According to a CDC report compiled in 2018, 49.1 percent of Americans tried to lose weight during some time in the past 12 months, and 56.4 percent of those Americans were women. That is about one half of all Americans, and more than one half of which were women. As toxic diet culture begins to grow stronger and stronger each year, the media has begun to emphasize the wonders of fad diets, including Whole30, the Atkins Diet, Paleo, and perhaps most infamously, Keto. These diets, regardless of how much celebrities endorse them, are actually very hard on the body and ironically promote unhealthy eating habits.
There is a major difference between improving your diet through an increased consumption of fruits, vegetables, protein and choosing healthier food options and fad diets. According to the Cleveland Clinic, fad diets can be identified by a number of qualities including but not limited to “elimination of one or more of the five food groups,” “lists of ‘good’ or ‘bad’ foods,” and anything that people can capitalize on when promoting the diet. Good diet changes involve none of these things and can actually help create a healthy balance with food, but fad diets make food into the villain, not the hero.

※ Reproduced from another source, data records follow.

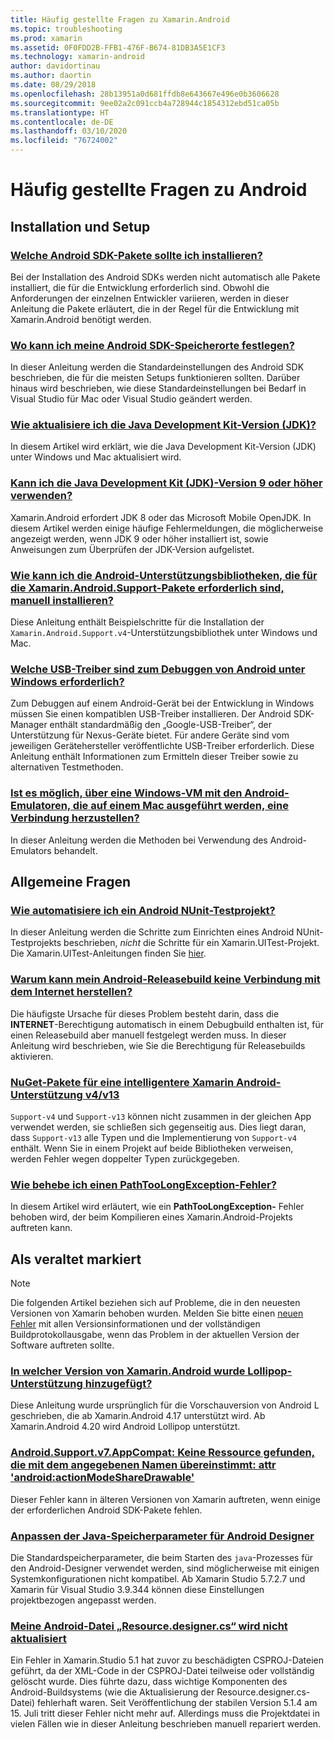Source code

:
 ```yaml
---
title: Häufig gestellte Fragen zu Xamarin.Android
ms.topic: troubleshooting
ms.prod: xamarin
ms.assetid: 0F0FDD2B-FFB1-476F-B674-81DB3A5E1CF3
ms.technology: xamarin-android
author: davidortinau
ms.author: daortin
ms.date: 08/29/2018
ms.openlocfilehash: 28b13951a0d681ffdb8e643667e496e0b3606628
ms.sourcegitcommit: 9ee02a2c091ccb4a728944c1854312ebd51ca05b
ms.translationtype: HT
ms.contentlocale: de-DE
ms.lasthandoff: 03/10/2020
ms.locfileid: "76724002"
---
```

# <a name="android-frequently-asked-questions"></a>Häufig gestellte Fragen zu Android

## <a name="installation--setup"></a>Installation und Setup

### <a name="which-android-sdk-packages-should-i-install"></a>[Welche Android SDK-Pakete sollte ich installieren?](install-android-sdk-packages.md)

Bei der Installation des Android SDKs werden nicht automatisch alle Pakete installiert, die für die Entwicklung erforderlich sind. Obwohl die Anforderungen der einzelnen Entwickler variieren, werden in dieser Anleitung die Pakete erläutert, die in der Regel für die Entwicklung mit Xamarin.Android benötigt werden.

### <a name="where-can-i-set-my-android-sdk-locations"></a>[Wo kann ich meine Android SDK-Speicherorte festlegen?](android-sdk-location.md)

In dieser Anleitung werden die Standardeinstellungen des Android SDK beschrieben, die für die meisten Setups funktionieren sollten. Darüber hinaus wird beschrieben, wie diese Standardeinstellungen bei Bedarf in Visual Studio für Mac oder Visual Studio geändert werden.

### <a name="how-do-i-update-the-java-development-kit-jdk-version"></a>[Wie aktualisiere ich die Java Development Kit-Version (JDK)?](update-jdk.md)

In diesem Artikel wird erklärt, wie die Java Development Kit-Version (JDK) unter Windows und Mac aktualisiert wird.

### <a name="can-i-use-java-development-kit-jdk-version-9-or-later"></a>[Kann ich die Java Development Kit (JDK)-Version 9 oder höher verwenden?](jdk9-errors.md)

Xamarin.Android erfordert JDK 8 oder das Microsoft Mobile OpenJDK. In diesem Artikel werden einige häufige Fehlermeldungen, die möglicherweise angezeigt werden, wenn JDK 9 oder höher installiert ist, sowie Anweisungen zum Überprüfen der JDK-Version aufgelistet.

### <a name="how-can-i-manually-install-the-android-support-libraries-required-by-the-xamarinandroidsupport-packages"></a>[Wie kann ich die Android-Unterstützungsbibliotheken, die für die Xamarin.Android.Support-Pakete erforderlich sind, manuell installieren?](install-android-support-library.md)

Diese Anleitung enthält Beispielschritte für die Installation der `Xamarin.Android.Support.v4`-Unterstützungsbibliothek unter Windows und Mac.

### <a name="what-usb-drivers-do-i-need-to-debug-android-on-windows"></a>[Welche USB-Treiber sind zum Debuggen von Android unter Windows erforderlich?](android-drivers-debug-windows.md)

Zum Debuggen auf einem Android-Gerät bei der Entwicklung in Windows müssen Sie einen kompatiblen USB-Treiber installieren. Der Android SDK-Manager enthält standardmäßig den „Google-USB-Treiber“, der Unterstützung für Nexus-Geräte bietet.
Für andere Geräte sind vom jeweiligen Gerätehersteller veröffentlichte USB-Treiber erforderlich. Diese Anleitung enthält Informationen zum Ermitteln dieser Treiber sowie zu alternativen Testmethoden.

### <a name="is-it-possible-to-connect-to-android-emulators-running-on-a-mac-from-a-windows-vm"></a>[Ist es möglich, über eine Windows-VM mit den Android-Emulatoren, die auf einem Mac ausgeführt werden, eine Verbindung herzustellen?](connect-android-emulator-mac-windows.md)

In dieser Anleitung werden die Methoden bei Verwendung des Android-Emulators behandelt.

## <a name="general-questions"></a>Allgemeine Fragen

### <a name="how-do-i-automate-an-android-nunit-test-project"></a>[Wie automatisiere ich ein Android NUnit-Testprojekt?](automate-android-nunit-test.md)

In dieser Anleitung werden die Schritte zum Einrichten eines Android NUnit-Testprojekts beschrieben, _nicht_ die Schritte für ein Xamarin.UITest-Projekt. Die Xamarin.UITest-Anleitungen finden Sie [hier](/appcenter/test-cloud/preparing-for-upload).

### <a name="why-cant-my-android-release-build-connect-to-the-internet"></a>[Warum kann mein Android-Releasebuild keine Verbindung mit dem Internet herstellen?](android-internet.md)

Die häufigste Ursache für dieses Problem besteht darin, dass die **INTERNET**-Berechtigung automatisch in einem Debugbuild enthalten ist, für einen Releasebuild aber manuell festgelegt werden muss. In dieser Anleitung wird beschrieben, wie Sie die Berechtigung für Releasebuilds aktivieren.

### <a name="smarter-xamarin-android-support-v4--v13-nuget-packages"></a>[NuGet-Pakete für eine intelligentere Xamarin Android-Unterstützung v4/v13 ](android-support-v4v13-libraries.md)

`Support-v4` und `Support-v13` können nicht zusammen in der gleichen App verwendet werden, sie schließen sich gegenseitig aus. Dies liegt daran, dass `Support-v13` alle Typen und die Implementierung von `Support-v4` enthält. Wenn Sie in einem Projekt auf beide Bibliotheken verweisen, werden Fehler wegen doppelter Typen zurückgegeben.

### <a name="how-do-i-resolve-a-pathtoolongexception-error"></a>[Wie behebe ich einen PathTooLongException-Fehler?](path-too-long-exception.md)

In diesem Artikel wird erläutert, wie ein **PathTooLongException-** Fehler behoben wird, der beim Kompilieren eines Xamarin.Android-Projekts auftreten kann.

## <a name="deprecated"></a>Als veraltet markiert

> [!NOTE]
> Die folgenden Artikel beziehen sich auf Probleme, die in den neuesten Versionen von Xamarin behoben wurden. Melden Sie bitte einen [neuen Fehler](~/cross-platform/troubleshooting/questions/howto-file-bug.md) mit allen Versionsinformationen und der vollständigen Buildprotokollausgabe, wenn das Problem in der aktuellen Version der Software auftreten sollte.

### <a name="what-version-of-xamarinandroid-added-lollipop-support"></a>[In welcher Version von Xamarin.Android wurde Lollipop-Unterstützung hinzugefügt?](xa-lollipop.md)

Diese Anleitung wurde ursprünglich für die Vorschauversion von Android L geschrieben, die ab Xamarin.Android 4.17 unterstützt wird. Ab Xamarin.Android 4.20 wird Android Lollipop unterstützt.

### <a name="androidsupportv7appcompat---no-resource-found-that-matches-the-given-name-attr-androidactionmodesharedrawable"></a>[Android.Support.v7.AppCompat: Keine Ressource gefunden, die mit dem angegebenen Namen übereinstimmt: attr 'android:actionModeShareDrawable'](missing-action-mode-share-drawable.md)

Dieser Fehler kann in älteren Versionen von Xamarin auftreten, wenn einige der erforderlichen Android SDK-Pakete fehlen.

### <a name="adjusting-java-memory-parameters-for-the-android-designer"></a>[Anpassen der Java-Speicherparameter für Android Designer](android-designer-java-memory.md)

Die Standardspeicherparameter, die beim Starten des `java`-Prozesses für den Android-Designer verwendet werden, sind möglicherweise mit einigen Systemkonfigurationen nicht kompatibel. Ab Xamarin Studio 5.7.2.7 und Xamarin für Visual Studio 3.9.344 können diese Einstellungen projektbezogen angepasst werden.

### <a name="my-android-resourcedesignercs-file-will-not-update"></a>[Meine Android-Datei „Resource.designer.cs“ wird nicht aktualisiert](resource-designer-wont-update.md)

Ein Fehler in Xamarin.Studio 5.1 hat zuvor zu beschädigten CSPROJ-Dateien geführt, da der XML-Code in der CSPROJ-Datei teilweise oder vollständig gelöscht wurde. Dies führte dazu, dass wichtige Komponenten des Android-Buildsystems (wie die Aktualisierung der Resource.designer.cs-Datei) fehlerhaft waren. Seit Veröffentlichung der stabilen Version 5.1.4 am 15. Juli tritt dieser Fehler nicht mehr auf. Allerdings muss die Projektdatei in vielen Fällen wie in dieser Anleitung beschrieben manuell repariert werden.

The complications that many experience while on certain diets should be enough to turn people off of it. For example, even though researchers have known for a very long time that carbohydrates are an essential part of a balanced diet, those who are following the Keto diet refuse to consume them, or at least restrict themselves so that they eat carbohydrates in very small quantities. This means that people on Keto are not only cutting bread and pasta out of their diets, but fruits and whole grains as well. The ultimate goal is to send the body into ketosis, a process in which fat is burned to produce energy, which generally only happens naturally when a person is starving themselves. Similarly, the Atkins diet and the Whole30 diet both deprive the body of carbohydrates in similar ways, and the Atkins diet specifically does not focus on portion control nor exercise to lose weight.
Because of the intense amounts of restriction involved in these diets, it has been proven that dieting and eating disorders are directly related, Eating Disorder Hope reports. Especially when considering the prevalence of diet culture in American society (according to Eating Disorder Hope, each year, “more than 50 billion dollars” are contributed to new diet products), it is not shocking that multitudes of Americans struggle with eating. National Eating Disorders reports that young people who diet, according to a study done in 2016, are “5 times more likely to develop an eating disorder” than their peers who did not.
The biggest contributor to the prevalence of diet fads is, quite simply, the media. Every few weeks, a new body type becomes a trend, thus putting pressure on people (primarily women) to change their bodies in accordance with the new standard that day. Our bodies, however, are not a trend- we cannot control the way in which our body stores fat in the same way that we cannot control our eye color or height. As celebrities endorse fad diets, we are being told that natural processes that our bodies go through is something to be ashamed of. As BCC News says, instead of providing a good example, celebrities are contributing to the mass amounts of shame that come with eating in America.
It’s time to break the cycle of food shame and start using food to bring us together. Using facts and research is the only way to know if we’re eating healthy, not the words of celebrities who claim that they know your body better than you do. Our bodies are not trends, nor should they be abused by unrealistic diets to fit the mold.